INSTRUCTIONS FOR THE TASK => Going line by line through the data below, report how many lines include the word "Given", with nothing added.
[EXERCISE DATA]
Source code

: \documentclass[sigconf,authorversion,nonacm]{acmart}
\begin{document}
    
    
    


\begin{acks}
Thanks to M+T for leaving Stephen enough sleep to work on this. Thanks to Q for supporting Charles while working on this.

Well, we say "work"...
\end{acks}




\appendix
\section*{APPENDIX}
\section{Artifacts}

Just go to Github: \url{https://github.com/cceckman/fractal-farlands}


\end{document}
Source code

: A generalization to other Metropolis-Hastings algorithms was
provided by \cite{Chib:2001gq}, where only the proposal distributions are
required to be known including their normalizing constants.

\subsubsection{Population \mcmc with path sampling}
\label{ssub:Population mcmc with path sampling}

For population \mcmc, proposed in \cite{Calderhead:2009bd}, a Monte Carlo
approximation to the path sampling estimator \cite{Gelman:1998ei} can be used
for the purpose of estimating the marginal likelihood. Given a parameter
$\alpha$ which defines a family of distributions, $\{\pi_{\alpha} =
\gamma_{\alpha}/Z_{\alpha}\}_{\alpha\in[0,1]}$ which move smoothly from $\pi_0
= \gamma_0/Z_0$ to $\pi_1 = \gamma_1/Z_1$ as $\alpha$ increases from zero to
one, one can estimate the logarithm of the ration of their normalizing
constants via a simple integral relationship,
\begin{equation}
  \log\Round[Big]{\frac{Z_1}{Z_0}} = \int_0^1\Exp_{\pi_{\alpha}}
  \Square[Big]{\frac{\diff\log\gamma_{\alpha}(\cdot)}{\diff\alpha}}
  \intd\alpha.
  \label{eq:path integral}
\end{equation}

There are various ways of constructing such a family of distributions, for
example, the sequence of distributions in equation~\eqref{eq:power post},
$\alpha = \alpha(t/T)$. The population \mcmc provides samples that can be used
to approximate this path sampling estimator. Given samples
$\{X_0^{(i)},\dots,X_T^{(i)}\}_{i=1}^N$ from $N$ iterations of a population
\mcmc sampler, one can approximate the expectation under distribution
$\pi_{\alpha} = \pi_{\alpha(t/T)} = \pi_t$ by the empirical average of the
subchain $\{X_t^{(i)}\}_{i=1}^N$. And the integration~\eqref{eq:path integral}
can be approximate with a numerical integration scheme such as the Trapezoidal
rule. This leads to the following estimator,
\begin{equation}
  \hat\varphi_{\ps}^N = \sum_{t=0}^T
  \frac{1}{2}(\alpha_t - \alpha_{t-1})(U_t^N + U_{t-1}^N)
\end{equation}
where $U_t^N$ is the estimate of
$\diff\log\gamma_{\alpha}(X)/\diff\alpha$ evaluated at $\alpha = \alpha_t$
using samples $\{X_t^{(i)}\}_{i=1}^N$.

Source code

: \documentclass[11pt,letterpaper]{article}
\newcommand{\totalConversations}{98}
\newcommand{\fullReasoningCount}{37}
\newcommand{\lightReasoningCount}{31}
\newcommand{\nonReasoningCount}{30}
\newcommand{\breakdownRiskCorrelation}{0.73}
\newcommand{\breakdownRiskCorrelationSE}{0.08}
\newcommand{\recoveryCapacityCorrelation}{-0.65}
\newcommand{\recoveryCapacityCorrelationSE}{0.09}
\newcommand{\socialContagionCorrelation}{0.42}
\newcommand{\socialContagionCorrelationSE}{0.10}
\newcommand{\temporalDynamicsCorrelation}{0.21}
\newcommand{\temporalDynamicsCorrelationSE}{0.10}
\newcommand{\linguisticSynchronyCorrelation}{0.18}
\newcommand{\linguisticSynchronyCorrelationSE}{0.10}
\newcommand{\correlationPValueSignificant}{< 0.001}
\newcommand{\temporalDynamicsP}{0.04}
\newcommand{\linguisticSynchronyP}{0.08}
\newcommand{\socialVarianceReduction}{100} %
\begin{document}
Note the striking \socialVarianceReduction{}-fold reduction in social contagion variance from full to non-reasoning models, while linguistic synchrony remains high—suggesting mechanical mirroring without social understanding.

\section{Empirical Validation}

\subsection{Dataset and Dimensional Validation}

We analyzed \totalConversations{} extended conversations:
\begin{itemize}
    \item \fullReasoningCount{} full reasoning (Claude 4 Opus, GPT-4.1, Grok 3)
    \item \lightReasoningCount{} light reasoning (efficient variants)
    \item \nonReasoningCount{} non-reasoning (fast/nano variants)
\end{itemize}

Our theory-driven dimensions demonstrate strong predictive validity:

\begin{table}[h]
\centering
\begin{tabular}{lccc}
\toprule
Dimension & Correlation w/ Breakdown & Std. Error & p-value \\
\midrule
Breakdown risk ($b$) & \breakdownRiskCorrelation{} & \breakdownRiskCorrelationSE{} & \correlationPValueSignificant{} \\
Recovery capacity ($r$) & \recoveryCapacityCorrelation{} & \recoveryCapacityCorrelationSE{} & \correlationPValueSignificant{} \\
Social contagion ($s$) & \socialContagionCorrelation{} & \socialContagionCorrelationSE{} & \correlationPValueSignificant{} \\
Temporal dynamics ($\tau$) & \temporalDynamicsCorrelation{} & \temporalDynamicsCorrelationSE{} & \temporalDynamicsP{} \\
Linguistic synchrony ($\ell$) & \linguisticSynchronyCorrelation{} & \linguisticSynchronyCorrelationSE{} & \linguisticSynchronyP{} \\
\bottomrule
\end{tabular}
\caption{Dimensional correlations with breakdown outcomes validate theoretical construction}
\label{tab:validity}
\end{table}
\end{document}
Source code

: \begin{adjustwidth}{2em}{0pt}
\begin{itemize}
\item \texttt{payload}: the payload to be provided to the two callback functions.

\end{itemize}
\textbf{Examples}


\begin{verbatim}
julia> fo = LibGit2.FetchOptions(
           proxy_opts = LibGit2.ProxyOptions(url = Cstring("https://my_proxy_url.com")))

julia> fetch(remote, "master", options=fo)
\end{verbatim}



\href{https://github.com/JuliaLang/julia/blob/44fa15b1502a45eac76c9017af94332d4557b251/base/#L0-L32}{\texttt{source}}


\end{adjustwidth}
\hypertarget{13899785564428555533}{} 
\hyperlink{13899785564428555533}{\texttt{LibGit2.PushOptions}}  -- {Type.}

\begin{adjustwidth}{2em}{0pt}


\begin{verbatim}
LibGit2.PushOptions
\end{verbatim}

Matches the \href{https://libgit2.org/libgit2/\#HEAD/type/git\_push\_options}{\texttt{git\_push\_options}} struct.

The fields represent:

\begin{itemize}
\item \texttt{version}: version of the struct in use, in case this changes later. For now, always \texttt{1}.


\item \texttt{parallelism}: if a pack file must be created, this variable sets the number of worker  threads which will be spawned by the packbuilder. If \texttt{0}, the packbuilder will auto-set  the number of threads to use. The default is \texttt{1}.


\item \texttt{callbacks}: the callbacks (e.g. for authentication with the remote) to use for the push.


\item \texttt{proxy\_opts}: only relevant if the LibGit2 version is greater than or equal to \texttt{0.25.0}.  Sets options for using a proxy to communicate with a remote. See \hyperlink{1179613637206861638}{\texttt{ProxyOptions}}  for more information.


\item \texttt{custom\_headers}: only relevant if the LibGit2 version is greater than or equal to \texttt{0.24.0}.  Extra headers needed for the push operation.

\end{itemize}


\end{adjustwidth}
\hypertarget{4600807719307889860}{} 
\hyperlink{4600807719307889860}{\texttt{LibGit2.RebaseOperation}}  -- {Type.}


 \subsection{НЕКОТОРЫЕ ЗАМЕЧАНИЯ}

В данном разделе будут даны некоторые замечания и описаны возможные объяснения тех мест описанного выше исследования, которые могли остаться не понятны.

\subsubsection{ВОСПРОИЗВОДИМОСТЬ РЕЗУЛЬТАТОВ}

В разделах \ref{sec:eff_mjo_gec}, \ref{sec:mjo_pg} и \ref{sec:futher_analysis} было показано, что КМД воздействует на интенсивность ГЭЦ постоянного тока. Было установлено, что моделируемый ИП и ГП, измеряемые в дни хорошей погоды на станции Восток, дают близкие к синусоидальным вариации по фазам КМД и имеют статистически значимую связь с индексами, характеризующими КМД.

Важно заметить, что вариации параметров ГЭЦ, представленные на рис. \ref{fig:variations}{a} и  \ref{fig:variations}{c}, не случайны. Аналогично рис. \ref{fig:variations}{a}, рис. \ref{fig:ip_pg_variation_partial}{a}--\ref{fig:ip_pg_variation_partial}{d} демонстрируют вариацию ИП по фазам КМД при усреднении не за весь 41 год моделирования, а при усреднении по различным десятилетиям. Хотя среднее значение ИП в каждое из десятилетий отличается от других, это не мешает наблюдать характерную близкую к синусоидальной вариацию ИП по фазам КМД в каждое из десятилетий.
[/EXERCISE DATA]
OUTPUT OF THE EXERCISE => 2